## Data for analysis
········

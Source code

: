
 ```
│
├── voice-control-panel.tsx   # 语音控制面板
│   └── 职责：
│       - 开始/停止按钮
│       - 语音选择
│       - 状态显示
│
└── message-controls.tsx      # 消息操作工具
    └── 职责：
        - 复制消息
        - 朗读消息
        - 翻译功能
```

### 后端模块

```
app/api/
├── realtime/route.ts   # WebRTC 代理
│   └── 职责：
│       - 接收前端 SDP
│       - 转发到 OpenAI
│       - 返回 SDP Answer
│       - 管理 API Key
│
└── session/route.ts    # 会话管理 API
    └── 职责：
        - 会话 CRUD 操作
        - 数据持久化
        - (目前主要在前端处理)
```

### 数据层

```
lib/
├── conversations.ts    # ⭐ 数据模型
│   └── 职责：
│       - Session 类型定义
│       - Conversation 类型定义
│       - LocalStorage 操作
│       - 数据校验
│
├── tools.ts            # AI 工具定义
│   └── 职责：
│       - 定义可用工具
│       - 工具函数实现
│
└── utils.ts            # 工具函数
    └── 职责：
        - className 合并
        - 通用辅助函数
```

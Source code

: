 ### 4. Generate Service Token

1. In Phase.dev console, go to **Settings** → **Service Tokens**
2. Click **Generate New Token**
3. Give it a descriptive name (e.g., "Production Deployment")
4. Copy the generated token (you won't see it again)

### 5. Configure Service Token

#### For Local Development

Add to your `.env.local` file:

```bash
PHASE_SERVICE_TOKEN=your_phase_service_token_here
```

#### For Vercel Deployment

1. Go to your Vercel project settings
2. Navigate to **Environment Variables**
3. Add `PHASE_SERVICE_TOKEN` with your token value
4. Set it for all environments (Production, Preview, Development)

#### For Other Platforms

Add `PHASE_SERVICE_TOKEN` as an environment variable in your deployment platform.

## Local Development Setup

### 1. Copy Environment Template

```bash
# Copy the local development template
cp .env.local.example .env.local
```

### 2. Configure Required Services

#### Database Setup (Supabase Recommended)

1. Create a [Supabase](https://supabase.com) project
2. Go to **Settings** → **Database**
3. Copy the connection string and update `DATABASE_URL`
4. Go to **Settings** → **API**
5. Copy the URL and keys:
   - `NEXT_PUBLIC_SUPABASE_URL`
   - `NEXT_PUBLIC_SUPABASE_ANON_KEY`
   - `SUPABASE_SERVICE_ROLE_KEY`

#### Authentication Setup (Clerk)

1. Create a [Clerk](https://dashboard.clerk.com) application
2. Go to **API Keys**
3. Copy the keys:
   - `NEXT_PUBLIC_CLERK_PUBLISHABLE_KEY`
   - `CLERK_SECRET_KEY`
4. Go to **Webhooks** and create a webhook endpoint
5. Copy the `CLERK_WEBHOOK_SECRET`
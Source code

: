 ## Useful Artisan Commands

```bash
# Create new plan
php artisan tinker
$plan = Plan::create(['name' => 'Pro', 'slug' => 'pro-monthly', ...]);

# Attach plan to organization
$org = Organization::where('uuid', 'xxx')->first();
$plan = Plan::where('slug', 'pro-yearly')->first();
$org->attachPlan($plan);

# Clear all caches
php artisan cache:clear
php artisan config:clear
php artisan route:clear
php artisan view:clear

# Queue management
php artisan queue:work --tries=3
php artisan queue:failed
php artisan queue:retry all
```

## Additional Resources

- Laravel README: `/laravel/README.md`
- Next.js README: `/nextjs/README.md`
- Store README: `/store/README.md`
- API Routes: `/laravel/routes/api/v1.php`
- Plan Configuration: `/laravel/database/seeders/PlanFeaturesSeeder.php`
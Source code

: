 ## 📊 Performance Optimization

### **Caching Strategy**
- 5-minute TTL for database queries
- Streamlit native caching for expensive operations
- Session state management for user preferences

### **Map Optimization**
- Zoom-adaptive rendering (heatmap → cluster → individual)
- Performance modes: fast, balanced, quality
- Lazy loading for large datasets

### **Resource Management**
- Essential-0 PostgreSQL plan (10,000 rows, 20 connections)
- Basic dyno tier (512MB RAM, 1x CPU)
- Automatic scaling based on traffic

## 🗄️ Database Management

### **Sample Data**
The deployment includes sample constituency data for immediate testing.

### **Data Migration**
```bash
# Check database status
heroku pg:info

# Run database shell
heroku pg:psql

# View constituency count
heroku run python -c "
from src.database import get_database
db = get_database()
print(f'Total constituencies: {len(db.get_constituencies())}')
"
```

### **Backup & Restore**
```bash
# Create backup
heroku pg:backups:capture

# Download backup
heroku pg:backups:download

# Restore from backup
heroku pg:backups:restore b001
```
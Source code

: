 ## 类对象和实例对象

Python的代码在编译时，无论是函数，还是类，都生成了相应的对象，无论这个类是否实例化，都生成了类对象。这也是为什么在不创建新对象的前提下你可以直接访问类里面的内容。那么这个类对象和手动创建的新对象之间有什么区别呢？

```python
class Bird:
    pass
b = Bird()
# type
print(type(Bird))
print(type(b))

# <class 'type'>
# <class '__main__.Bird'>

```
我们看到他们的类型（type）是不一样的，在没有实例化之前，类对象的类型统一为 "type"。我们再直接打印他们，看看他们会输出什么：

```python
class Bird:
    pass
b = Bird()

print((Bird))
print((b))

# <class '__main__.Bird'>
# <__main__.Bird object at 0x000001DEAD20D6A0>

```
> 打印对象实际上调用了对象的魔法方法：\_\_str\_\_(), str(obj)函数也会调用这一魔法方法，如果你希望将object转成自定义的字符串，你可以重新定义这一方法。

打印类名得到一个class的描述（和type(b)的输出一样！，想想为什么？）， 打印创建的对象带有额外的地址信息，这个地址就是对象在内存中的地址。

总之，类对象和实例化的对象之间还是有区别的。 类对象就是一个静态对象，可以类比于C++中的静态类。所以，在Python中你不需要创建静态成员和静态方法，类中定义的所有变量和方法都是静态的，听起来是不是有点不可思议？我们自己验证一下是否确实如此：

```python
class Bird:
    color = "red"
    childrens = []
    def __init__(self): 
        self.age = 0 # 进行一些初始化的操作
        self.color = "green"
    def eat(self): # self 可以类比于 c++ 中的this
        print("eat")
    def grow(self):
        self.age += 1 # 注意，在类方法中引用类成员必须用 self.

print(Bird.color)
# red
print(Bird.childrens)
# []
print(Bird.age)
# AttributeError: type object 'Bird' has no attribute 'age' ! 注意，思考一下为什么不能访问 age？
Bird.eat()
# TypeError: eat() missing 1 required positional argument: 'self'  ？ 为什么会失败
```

········

## Work required
Please return all lines above in which the string "Optimization" is found.

## The completed task
: ## 📊 Performance Optimization
### **Map Optimization**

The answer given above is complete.